# [Problem to solve]
List every line in this data where the string "width" occurs.

# [Data supplied]
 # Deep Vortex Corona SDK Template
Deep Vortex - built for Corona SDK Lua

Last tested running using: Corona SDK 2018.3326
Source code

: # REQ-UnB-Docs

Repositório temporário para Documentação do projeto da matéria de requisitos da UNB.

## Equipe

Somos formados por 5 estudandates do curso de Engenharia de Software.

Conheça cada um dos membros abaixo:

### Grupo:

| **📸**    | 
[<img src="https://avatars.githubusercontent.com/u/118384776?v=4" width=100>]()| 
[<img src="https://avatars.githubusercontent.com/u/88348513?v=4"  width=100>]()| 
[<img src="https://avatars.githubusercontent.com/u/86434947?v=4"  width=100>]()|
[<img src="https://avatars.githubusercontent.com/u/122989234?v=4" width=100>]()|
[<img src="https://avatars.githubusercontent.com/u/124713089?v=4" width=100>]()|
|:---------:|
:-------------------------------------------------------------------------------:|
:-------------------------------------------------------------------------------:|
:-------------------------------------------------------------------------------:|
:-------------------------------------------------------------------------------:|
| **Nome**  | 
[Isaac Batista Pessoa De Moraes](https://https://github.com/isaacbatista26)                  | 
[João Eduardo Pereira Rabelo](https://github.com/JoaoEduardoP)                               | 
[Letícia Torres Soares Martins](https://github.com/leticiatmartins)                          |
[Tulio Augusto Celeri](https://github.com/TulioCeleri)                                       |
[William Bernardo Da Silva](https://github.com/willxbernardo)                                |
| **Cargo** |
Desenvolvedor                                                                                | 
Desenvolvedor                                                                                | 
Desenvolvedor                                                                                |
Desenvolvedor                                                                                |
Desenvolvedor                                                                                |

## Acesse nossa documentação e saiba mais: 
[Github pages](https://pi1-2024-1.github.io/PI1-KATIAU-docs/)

# [Exercise result]
[<img src="https://avatars.githubusercontent.com/u/118384776?v=4" width=100>]()| 
[<img src="https://avatars.githubusercontent.com/u/88348513?v=4"  width=100>]()| 
[<img src="https://avatars.githubusercontent.com/u/86434947?v=4"  width=100>]()|
[<img src="https://avatars.githubusercontent.com/u/122989234?v=4" width=100>]()|
[<img src="https://avatars.githubusercontent.com/u/124713089?v=4" width=100>]()|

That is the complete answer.